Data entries
----
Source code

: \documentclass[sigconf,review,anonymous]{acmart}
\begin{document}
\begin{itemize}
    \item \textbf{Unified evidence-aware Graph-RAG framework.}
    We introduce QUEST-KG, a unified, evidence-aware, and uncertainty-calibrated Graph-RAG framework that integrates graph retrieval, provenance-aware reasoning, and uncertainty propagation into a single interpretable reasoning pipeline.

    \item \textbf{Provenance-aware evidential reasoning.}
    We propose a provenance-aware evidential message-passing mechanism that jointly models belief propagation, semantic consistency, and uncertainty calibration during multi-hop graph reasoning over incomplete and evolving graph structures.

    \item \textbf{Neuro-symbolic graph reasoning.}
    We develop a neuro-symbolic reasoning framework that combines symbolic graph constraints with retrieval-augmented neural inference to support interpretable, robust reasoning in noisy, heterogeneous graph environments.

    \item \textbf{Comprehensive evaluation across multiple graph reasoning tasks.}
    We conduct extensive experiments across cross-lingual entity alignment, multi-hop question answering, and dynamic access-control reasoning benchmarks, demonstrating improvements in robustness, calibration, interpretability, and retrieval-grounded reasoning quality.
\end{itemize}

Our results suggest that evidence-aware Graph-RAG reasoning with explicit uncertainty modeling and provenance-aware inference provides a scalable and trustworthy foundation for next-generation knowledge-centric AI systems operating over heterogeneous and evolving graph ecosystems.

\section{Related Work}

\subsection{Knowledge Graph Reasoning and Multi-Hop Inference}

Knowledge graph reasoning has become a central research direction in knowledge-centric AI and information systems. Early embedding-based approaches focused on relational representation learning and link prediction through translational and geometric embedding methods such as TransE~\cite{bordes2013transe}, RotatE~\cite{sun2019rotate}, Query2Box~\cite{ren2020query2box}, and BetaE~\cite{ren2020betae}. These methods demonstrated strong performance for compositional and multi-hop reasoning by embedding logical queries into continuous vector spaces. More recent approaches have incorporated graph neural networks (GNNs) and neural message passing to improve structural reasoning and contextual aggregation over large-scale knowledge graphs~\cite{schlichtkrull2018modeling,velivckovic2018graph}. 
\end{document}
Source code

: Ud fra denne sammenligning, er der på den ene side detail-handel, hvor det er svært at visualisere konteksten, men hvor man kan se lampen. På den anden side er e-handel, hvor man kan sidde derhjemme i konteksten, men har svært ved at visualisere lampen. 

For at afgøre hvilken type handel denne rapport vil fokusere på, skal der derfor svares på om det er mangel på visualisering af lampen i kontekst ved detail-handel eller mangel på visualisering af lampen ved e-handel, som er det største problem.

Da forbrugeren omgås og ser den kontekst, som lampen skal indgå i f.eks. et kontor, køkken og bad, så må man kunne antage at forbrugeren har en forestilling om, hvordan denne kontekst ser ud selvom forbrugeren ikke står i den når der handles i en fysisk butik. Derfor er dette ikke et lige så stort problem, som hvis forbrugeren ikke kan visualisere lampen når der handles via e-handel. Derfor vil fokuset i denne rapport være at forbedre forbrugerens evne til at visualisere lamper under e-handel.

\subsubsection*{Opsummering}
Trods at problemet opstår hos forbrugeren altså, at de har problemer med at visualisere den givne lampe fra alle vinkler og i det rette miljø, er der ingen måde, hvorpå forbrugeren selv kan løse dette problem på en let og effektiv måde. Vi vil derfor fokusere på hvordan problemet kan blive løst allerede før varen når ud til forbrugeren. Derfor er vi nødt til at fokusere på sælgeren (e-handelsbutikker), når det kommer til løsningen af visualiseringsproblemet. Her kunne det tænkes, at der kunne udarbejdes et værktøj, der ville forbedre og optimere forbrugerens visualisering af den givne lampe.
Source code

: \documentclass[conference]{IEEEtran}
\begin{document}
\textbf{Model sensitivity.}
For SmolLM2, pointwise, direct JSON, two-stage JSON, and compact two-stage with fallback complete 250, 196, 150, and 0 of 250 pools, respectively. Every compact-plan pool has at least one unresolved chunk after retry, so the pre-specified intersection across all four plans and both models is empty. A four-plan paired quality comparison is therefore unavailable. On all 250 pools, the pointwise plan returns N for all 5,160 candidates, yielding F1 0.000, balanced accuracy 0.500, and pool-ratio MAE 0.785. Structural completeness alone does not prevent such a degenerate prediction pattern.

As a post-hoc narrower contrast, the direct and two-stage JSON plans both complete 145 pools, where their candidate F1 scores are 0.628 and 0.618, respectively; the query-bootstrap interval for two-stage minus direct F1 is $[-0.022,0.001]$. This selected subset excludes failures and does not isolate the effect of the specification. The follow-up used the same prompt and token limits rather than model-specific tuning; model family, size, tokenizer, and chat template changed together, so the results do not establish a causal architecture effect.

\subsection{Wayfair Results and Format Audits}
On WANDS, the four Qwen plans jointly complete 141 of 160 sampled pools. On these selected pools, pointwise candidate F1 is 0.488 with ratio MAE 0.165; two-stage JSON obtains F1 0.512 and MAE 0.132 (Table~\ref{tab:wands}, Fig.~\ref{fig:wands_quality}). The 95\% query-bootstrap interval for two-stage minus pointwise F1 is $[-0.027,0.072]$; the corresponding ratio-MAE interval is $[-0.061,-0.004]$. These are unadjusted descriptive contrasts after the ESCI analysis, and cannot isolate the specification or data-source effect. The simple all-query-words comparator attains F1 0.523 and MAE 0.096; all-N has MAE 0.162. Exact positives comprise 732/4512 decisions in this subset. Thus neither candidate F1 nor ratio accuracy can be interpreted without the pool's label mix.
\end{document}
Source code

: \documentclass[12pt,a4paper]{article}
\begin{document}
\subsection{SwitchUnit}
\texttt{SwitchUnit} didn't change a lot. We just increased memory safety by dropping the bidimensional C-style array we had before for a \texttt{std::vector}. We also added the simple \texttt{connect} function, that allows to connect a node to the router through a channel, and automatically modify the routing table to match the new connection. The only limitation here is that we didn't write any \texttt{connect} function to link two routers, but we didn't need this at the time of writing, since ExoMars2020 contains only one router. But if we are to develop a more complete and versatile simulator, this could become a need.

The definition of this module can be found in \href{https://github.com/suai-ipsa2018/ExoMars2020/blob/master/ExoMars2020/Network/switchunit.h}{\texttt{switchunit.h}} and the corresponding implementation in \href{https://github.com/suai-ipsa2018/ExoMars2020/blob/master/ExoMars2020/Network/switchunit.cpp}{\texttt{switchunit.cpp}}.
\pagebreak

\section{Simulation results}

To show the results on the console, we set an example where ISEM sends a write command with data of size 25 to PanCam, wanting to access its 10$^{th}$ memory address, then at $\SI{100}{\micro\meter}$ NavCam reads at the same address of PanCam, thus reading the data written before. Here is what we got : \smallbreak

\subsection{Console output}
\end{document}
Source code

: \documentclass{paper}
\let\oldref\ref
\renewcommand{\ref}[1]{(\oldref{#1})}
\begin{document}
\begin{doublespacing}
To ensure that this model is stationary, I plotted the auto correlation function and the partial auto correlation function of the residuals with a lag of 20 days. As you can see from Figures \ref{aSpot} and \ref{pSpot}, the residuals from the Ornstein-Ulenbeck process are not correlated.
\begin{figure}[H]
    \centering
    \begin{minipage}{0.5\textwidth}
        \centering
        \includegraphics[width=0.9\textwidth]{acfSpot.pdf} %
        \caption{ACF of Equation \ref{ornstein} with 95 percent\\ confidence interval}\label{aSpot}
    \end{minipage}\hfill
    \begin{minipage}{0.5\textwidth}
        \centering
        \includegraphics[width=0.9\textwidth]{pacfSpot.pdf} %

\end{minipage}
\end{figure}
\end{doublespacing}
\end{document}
----
WHAT IS BEING ASKED:
Give the number of lines in the data above that include the word "skal", with no other words.

OUTPUT OF THE EXERCISE:
2